What to produce = Everything from the opening line of the records below up to and including the line containing "becoming more polarized" should be retyped exactly, minus the pictures.

Provided records =
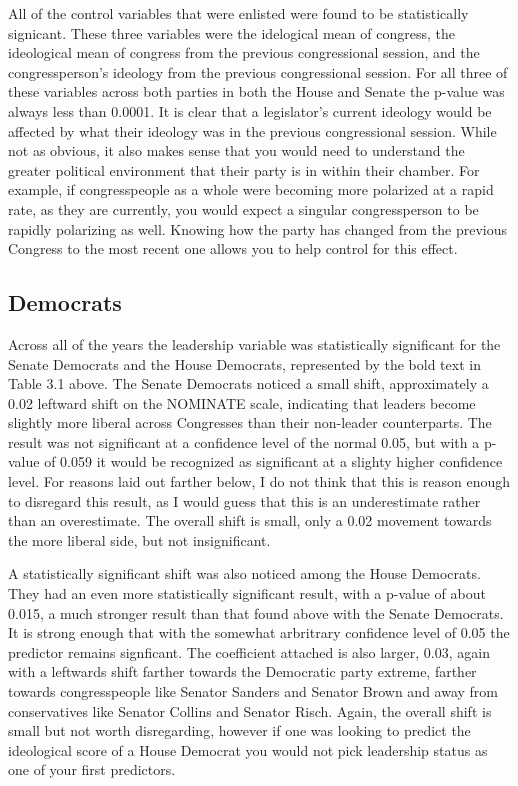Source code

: \documentclass[12pt,twoside]{reedthesis}
\begin{document}
  All of the control variables that were enlisted were found to be
  statistically signicant. These three variables were the idelogical mean
  of congress, the ideological mean of congress from the previous
  congressional session, and the congressperson's ideology from the
  previous congressional session. For all three of these variables across
  both parties in both the House and Senate the p-value was always less
  than 0.0001. It is clear that a legislator's current ideology would be
  affected by what their ideology was in the previous congressional
  session. While not as obvious, it also makes sense that you would need
  to understand the greater political environment that their party is in
  within their chamber. For example, if congresspeople as a whole were
  becoming more polarized at a rapid rate, as they are currently, you
  would expect a singular congressperson to be rapidly polarizing as well.
  Knowing how the party has changed from the previous Congress to the most
  recent one allows you to help control for this effect.
  
  \subsection{Democrats}\label{democrats}
  
  Across all of the years the leadership variable was statistically
  significant for the Senate Democrats and the House Democrats,
  represented by the bold text in Table 3.1 above. The Senate Democrats
  noticed a small shift, approximately a 0.02 leftward shift on the
  NOMINATE scale, indicating that leaders become slightly more liberal
  across Congresses than their non-leader counterparts. The result was not
  significant at a confidence level of the normal 0.05, but with a p-value
  of 0.059 it would be recognized as significant at a slighty higher
  confidence level. For reasons laid out farther below, I do not think
  that this is reason enough to disregard this result, as I would guess
  that this is an underestimate rather than an overestimate. The overall
  shift is small, only a 0.02 movement towards the more liberal side, but
  not insignificant.
  
  A statistically significant shift was also noticed among the House
  Democrats. They had an even more statistically significant result, with
  a p-value of about 0.015, a much stronger result than that found above
  with the Senate Democrats. It is strong enough that with the somewhat
  arbritrary confidence level of 0.05 the predictor remains signficant.
  The coefficient attached is also larger, 0.03, again with a leftwards
  shift farther towards the Democratic party extreme, farther towards
  congresspeople like Senator Sanders and Senator Brown and away from
  conservatives like Senator Collins and Senator Risch. Again, the overall
  shift is small but not worth disregarding, however if one was looking to
  predict the ideological score of a House Democrat you would not pick
  leadership status as one of your first predictors.
  
\end{document}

Answer below =
Source code

: \documentclass[12pt,twoside]{reedthesis}
\begin{document}
  All of the control variables that were enlisted were found to be
  statistically signicant. These three variables were the idelogical mean
  of congress, the ideological mean of congress from the previous
  congressional session, and the congressperson's ideology from the
  previous congressional session. For all three of these variables across
  both parties in both the House and Senate the p-value was always less
  than 0.0001. It is clear that a legislator's current ideology would be
  affected by what their ideology was in the previous congressional
  session. While not as obvious, it also makes sense that you would need
  to understand the greater political environment that their party is in
  within their chamber. For example, if congresspeople as a whole were
  becoming more polarized at a rapid rate, as they are currently, you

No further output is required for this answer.